With Bobby now on the run, Mary refused to answer any questions directed her way. For Mary, the entire episode was a nightmare, a bad dream with no ending.
—
As the Thanksgiving holiday came and went and Christmas approached, Bobby Durst was still a fugitive. He had the money and the resources to hide just about anywhere, from an island in the Caribbean to the wilderness in South America. Heightened security, a result of the attacks on the World Trade Center and Pentagon, had made it that much more difficult to sneak out of the United States, so law enforcement, including the FBI in Houston, figured that Bobby was probably still in the country. Just where was the big question. There had been several sightings, including one in San Marino, California, which was about three hundred miles north of San Francisco. Bobby owned property there, in a remote area, but neither that sighting, nor any others, panned out.
America’s Most Wanted, a weekly program on the FOX Network, was preparing to air a segment on Durst, having interviewed Jim McCormack, Gilberte Najamy, and Jeanine Pirro. The show was slated to air December 1, 2001.
Police did find and freeze one of Bobby’s bank accounts, containing about $2 million, and were keeping an eye on one Debrah Lee Charaton, a real estate broker from New York who, surprisingly, happened to be Bobby’s wife.
They had met in the late 1980s, at a Christmas party. Charaton was the successful owner of Bach Realty, a commercial real estate firm with more than $100 million in sales. They married a year earlier, on December 11, 2000, little more than three weeks after Bobby arrived in Galveston. It was a simple ceremony, witnessed only by a rabbi. Bobby flew to New York, where he and his new bride exchanged vows, then he was off again, to destinations unknown.

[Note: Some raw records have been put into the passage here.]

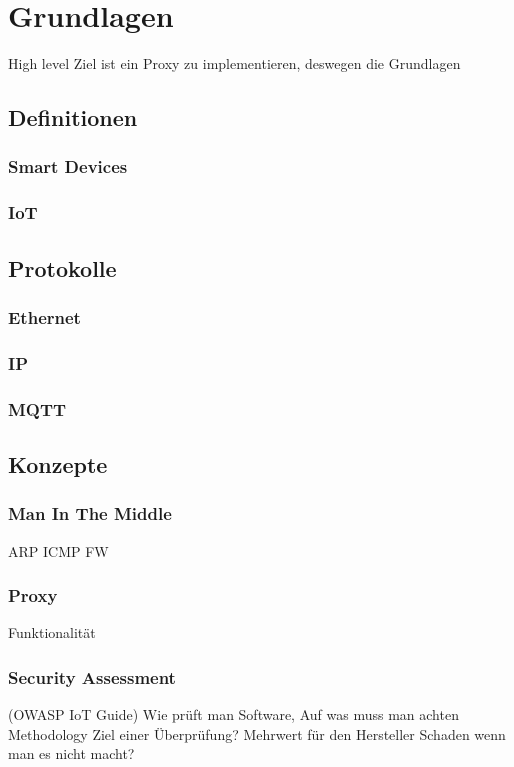 \chapter{Grundlagen}
High level Ziel ist ein Proxy zu implementieren, deswegen die Grundlagen

\section{Definitionen}
    \subsection{Smart Devices}
    \subsection{IoT}

\section{Protokolle}
    \subsection{Ethernet}
    \subsection{IP}
    \subsection{MQTT}

\section{Konzepte}
    \subsection{Man In The Middle}
    ARP
    ICMP
    FW
    \subsection{Proxy}
        Funktionalität
    \subsection{Security Assessment}
        (OWASP IoT Guide) 
        Wie prüft man Software, Auf was muss man achten Methodology %
        Ziel einer Überprüfung?
        Mehrwert für den Hersteller
        Schaden wenn man es nicht macht?
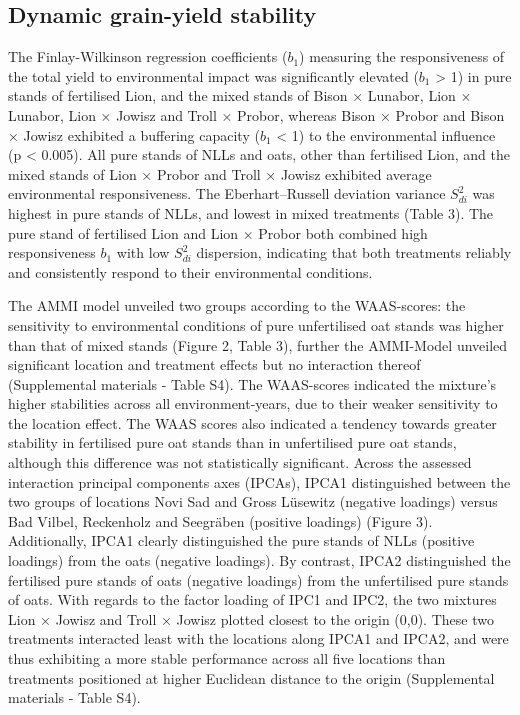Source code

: \documentclass[
  british,
  a4paper,
  DIV=11,
  numbers=noendperiod]{scrreprt}
\begin{document}
\subsection{Dynamic grain-yield
stability}\label{dynamic-grain-yield-stability-1}

The Finlay-Wilkinson regression coefficients (\(b_{1}\)) measuring the
responsiveness of the total yield to environmental impact was
significantly elevated (\(b_{1}\) \textgreater{} 1) in pure stands of
fertilised Lion, and the mixed stands of Bison × Lunabor, Lion ×
Lunabor, Lion × Jowisz and Troll × Probor, whereas Bison × Probor and
Bison × Jowisz exhibited a buffering capacity (\(b_{1}\) \textless{} 1)
to the environmental influence (p \textless{} 0.005). All pure stands of
NLLs and oats, other than fertilised Lion, and the mixed stands of Lion
× Probor and Troll × Jowisz exhibited average environmental
responsiveness. The Eberhart--Russell deviation variance \(S^2_{di}\)
was highest in pure stands of NLLs, and lowest in mixed treatments
(Table 3). The pure stand of fertilised Lion and Lion × Probor both
combined high responsiveness \(b_{1}\) with low \(S^2_{di}\) dispersion,
indicating that both treatments reliably and consistently respond to
their environmental conditions.

The AMMI model unveiled two groups according to the WAAS-scores: the
sensitivity to environmental conditions of pure unfertilised oat stands
was higher than that of mixed stands (Figure 2, Table 3), further the
AMMI-Model unveiled significant location and treatment effects but no
interaction thereof (Supplemental materials - Table S4). The WAAS-scores
indicated the mixture's higher stabilities across all environment-years,
due to their weaker sensitivity to the location effect. The WAAS scores
also indicated a tendency towards greater stability in fertilised pure
oat stands than in unfertilised pure oat stands, although this
difference was not statistically significant. Across the assessed
interaction principal components axes (IPCAs), IPCA1 distinguished
between the two groups of locations Novi Sad and Gross Lüsewitz
(negative loadings) versus Bad Vilbel, Reckenholz and Seegräben
(positive loadings) (Figure 3). Additionally, IPCA1 clearly
distinguished the pure stands of NLLs (positive loadings) from the oats
(negative loadings). By contrast, IPCA2 distinguished the fertilised
pure stands of oats (negative loadings) from the unfertilised pure
stands of oats. With regards to the factor loading of IPC1 and IPC2, the
two mixtures Lion × Jowisz and Troll × Jowisz plotted closest to the
origin (0,0). These two treatments interacted least with the locations
along IPCA1 and IPCA2, and were thus exhibiting a more stable
performance across all five locations than treatments positioned at
higher Euclidean distance to the origin (Supplemental materials - Table
S4).
\end{document}
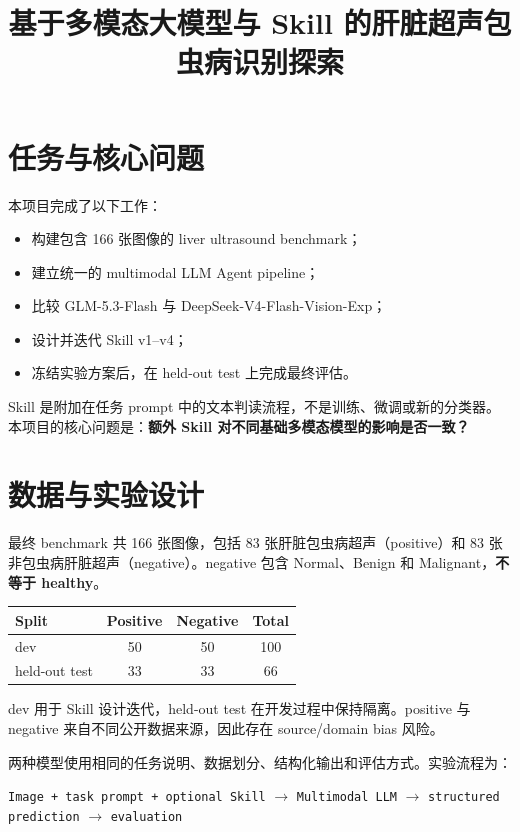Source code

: \documentclass[11pt,a4paper]{ctexart}
\title{基于多模态大模型与 Skill 的肝脏超声包虫病识别探索}
\author{}
\date{}
\begin{document}
\maketitle

\section{任务与核心问题}

本项目完成了以下工作：

\begin{itemize}
    \item 构建包含 166 张图像的 liver ultrasound benchmark；
    \item 建立统一的 multimodal LLM Agent pipeline；
    \item 比较 GLM-5.3-Flash 与 DeepSeek-V4-Flash-Vision-Exp；
    \item 设计并迭代 Skill v1--v4；
    \item 冻结实验方案后，在 held-out test 上完成最终评估。
\end{itemize}

Skill 是附加在任务 prompt 中的文本判读流程，不是训练、微调或新的分类器。本项目的核心问题是：\textbf{额外 Skill 对不同基础多模态模型的影响是否一致？}

\section{数据与实验设计}

最终 benchmark 共 166 张图像，包括 83 张肝脏包虫病超声（positive）和 83 张非包虫病肝脏超声（negative）。negative 包含 Normal、Benign 和 Malignant，\textbf{不等于 healthy}。

\begin{center}
\begin{tabular}{lccc}
\toprule
Split & Positive & Negative & Total \\
\midrule
dev & 50 & 50 & 100 \\
held-out test & 33 & 33 & 66 \\
\bottomrule
\end{tabular}
\end{center}

dev 用于 Skill 设计迭代，held-out test 在开发过程中保持隔离。positive 与 negative 来自不同公开数据来源，因此存在 source/domain bias 风险。

两种模型使用相同的任务说明、数据划分、结构化输出和评估方式。实验流程为：

\begin{center}
\texttt{Image + task prompt + optional Skill}
$\rightarrow$ \texttt{Multimodal LLM}
$\rightarrow$ \texttt{structured prediction}
$\rightarrow$ \texttt{evaluation}
\end{center}
\end{document}
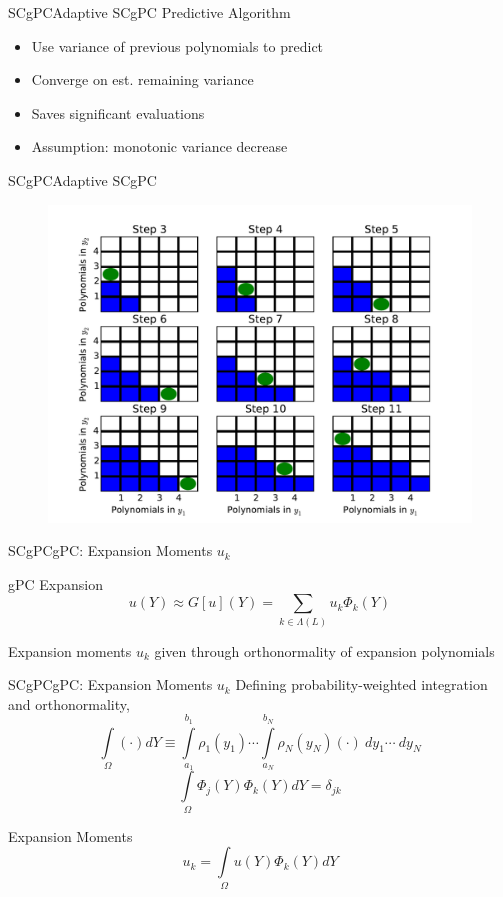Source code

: \documentclass{beamer}
\begin{document}
\begin{frame}{SCgPC}{Adaptive SCgPC}%
  \vfill
  Predictive Algorithm
  \vfill
  \begin{itemize}
    \item Use variance of previous polynomials to predict
  \vfill
    \item Converge on est. remaining variance
  \vfill
    \item Saves significant evaluations
  \vfill
    \item Assumption: monotonic variance decrease
  \end{itemize}
  \vfill
\end{frame}

\begin{frame}{SCgPC}{Adaptive SCgPC}%
    \begin{figure}[h!]
      \centering
      \includegraphics[width=0.8\linewidth]{asc_block}
    \end{figure}
    \vfill
\end{frame}



\begin{frame}{SCgPC}{gPC: Expansion Moments $u_k$}\vspace{-20pt}
  \vfill
  \begin{block}{gPC Expansion}
    \[u(Y) \approx G[u](Y) = \sum_{k\in\Lambda(L)} u_k \Phi_k(Y)\]
  \end{block}
  \vfill
  Expansion moments $u_k$ given through orthonormality of expansion polynomials
  \vfill
\end{frame}


\begin{frame}{SCgPC}{gPC: Expansion Moments $u_k$}%
Defining probability-weighted integration and orthonormality,
  \[\int\limits_\Omega (\cdot) dY 
      \equiv 
      \int\limits_{a_1}^{b_1}\rho_1(y_1) \cdots \int\limits_{a_N}^{b_N}\rho_N(y_N) (\cdot)\ dy_1\cdots\ dy_N\]
  \[\int\limits_\Omega \Phi_{j}(Y)\Phi_k(Y) dY = \delta_{j k}\]
  \begin{alertblock}{Expansion Moments}
    \[u_k = \int\limits_\Omega u(Y)\Phi_k(Y) dY\]
  \end{alertblock}
\end{frame}
\end{document}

When news filtered through to the McCormack family that Bobby had remarried, they couldn’t figure out how it could be. He was still technically married to Kathie, or so they thought. They would soon learn through news reports that Bobby had divorced Kathie in 1990, placing a single ad in a New York law magazine to fulfill a requirement to publicize the action.
It was another blow, an unexpected hit, but one that Jim took in stride. Following Morris Black’s murder, Jim wasn’t shy about expressing his theories to reporters, saying that Black’s murder only confirmed what the McCormack family had been saying for years—that Bobby had a propensity for violence.
Jim didn’t mind saying that.
He had lost patience with Jeanine Pirro, who had won her bid for reelection by only six percentage points.
Pirro spent $1.4 million on her campaign against Tony Castro, who spent little more than $100,000. Included among Pirro’s campaign contributions was $24,500 from Hushang Ansary. A former Iranian ambassador, Ansary was now a U.S. citizen and oil-field-equipment-company owner who was worth millions. A major contributor to Republican Party candidates, he was a longtime supporter of President George W. Bush. Ansary contributed $100,000 to the Bush presidential campaign in 2000.
Pirro, with her deep Republican ties, parlayed the visit to Texas for the Durst hearing into a visit with Ansary, who lived in Houston, only forty-five minutes from Galveston.
Ansary’s $24,500 check was the largest single contribution to Pirro’s campaign, making the trip to Texas a successful campaign stop, but adding nothing to the Kathie Durst investigation.
24
A security camera hanging on a ceiling inside the Wegman’s supermarket was pointed at the strange little bald man, who had taken a Band-Aid from a box and placed it over his upper lip.
The man looked over his shoulder, then down the aisle. Convinced that no one was watching, he took a few more Band-Aids, slipped them into his coat pocket, and moved on. Another camera in the large, upscale supermarket near Bethlehem, Pennsylvania, followed the man as he walked to the front of the store, looked at a cart filled with sandwiches, reached down, and took one, placing it inside his jacket.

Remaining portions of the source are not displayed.